### What you need to do
Could you print the entries below exactly, starting at the line that contains "home after dinner." and stopping after the last one?

### The records
======
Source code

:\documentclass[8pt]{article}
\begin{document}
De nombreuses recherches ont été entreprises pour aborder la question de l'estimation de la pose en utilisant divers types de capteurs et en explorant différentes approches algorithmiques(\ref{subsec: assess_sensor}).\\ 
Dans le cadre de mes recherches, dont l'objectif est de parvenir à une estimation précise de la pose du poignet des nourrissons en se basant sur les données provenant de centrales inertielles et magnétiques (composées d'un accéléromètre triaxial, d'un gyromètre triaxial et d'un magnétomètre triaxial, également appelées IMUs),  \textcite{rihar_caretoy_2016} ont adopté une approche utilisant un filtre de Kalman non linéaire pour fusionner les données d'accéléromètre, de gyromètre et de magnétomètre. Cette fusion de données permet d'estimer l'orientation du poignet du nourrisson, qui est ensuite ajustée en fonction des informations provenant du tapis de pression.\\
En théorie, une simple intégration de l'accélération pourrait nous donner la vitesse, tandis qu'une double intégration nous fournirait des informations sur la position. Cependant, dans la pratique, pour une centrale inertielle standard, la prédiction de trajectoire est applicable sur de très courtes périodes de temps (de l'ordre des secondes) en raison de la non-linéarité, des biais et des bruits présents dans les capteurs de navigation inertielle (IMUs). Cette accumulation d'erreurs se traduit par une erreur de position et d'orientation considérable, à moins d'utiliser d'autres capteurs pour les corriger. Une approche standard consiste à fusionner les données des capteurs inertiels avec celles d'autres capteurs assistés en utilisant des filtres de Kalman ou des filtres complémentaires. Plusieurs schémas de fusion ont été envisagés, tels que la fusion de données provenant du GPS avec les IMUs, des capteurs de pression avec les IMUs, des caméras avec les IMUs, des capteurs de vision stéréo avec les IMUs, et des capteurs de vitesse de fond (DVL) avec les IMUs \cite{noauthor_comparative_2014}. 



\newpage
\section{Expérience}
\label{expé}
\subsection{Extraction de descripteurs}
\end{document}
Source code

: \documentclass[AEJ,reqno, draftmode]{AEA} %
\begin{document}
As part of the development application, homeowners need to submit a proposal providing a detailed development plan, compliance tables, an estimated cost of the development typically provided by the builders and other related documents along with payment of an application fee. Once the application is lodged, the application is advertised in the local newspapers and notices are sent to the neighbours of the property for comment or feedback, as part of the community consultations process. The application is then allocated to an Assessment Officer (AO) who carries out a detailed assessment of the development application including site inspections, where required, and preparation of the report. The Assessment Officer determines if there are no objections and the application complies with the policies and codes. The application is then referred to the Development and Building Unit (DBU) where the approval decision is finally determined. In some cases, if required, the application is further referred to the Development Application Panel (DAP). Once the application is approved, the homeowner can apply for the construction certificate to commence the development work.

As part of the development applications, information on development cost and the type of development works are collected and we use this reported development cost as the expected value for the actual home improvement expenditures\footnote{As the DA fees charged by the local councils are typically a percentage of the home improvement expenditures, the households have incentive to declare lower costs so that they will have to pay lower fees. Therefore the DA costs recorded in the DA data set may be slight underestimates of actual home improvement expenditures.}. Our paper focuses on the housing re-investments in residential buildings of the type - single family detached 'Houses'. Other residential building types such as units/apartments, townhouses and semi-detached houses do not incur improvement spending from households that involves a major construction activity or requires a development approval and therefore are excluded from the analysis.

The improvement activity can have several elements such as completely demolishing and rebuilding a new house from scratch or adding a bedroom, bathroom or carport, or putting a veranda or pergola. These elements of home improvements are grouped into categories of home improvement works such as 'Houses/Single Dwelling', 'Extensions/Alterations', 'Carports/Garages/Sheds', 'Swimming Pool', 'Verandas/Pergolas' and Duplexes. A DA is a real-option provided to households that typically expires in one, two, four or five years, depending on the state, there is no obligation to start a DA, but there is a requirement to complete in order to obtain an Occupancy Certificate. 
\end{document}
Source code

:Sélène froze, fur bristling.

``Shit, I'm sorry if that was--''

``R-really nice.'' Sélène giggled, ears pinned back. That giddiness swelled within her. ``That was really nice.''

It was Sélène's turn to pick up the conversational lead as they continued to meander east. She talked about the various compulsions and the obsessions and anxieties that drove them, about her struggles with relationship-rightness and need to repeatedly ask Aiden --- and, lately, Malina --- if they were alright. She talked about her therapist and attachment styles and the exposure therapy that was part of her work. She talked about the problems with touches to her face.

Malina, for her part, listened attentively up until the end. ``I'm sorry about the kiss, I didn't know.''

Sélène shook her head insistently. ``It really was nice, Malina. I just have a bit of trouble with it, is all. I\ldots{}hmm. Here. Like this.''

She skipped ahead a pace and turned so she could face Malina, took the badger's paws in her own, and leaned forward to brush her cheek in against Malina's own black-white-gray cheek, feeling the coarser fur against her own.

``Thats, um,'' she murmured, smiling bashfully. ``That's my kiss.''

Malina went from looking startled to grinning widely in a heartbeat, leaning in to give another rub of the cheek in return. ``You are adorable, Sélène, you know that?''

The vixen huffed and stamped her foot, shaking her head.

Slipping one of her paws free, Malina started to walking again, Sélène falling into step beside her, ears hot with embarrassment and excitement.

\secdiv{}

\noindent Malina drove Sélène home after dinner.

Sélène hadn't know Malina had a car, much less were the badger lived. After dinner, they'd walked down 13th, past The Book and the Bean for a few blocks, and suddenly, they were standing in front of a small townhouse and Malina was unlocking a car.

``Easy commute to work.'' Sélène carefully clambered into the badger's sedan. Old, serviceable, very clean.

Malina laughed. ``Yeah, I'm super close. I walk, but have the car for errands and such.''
======
### Result of this task
\noindent Malina drove Sélène home after dinner.

Sélène hadn't know Malina had a car, much less were the badger lived. After dinner, they'd walked down 13th, past The Book and the Bean for a few blocks, and suddenly, they were standing in front of a small townhouse and Malina was unlocking a car.

``Easy commute to work.'' Sélène carefully clambered into the badger's sedan. Old, serviceable, very clean.

Malina laughed. ``Yeah, I'm super close. I walk, but have the car for errands and such.''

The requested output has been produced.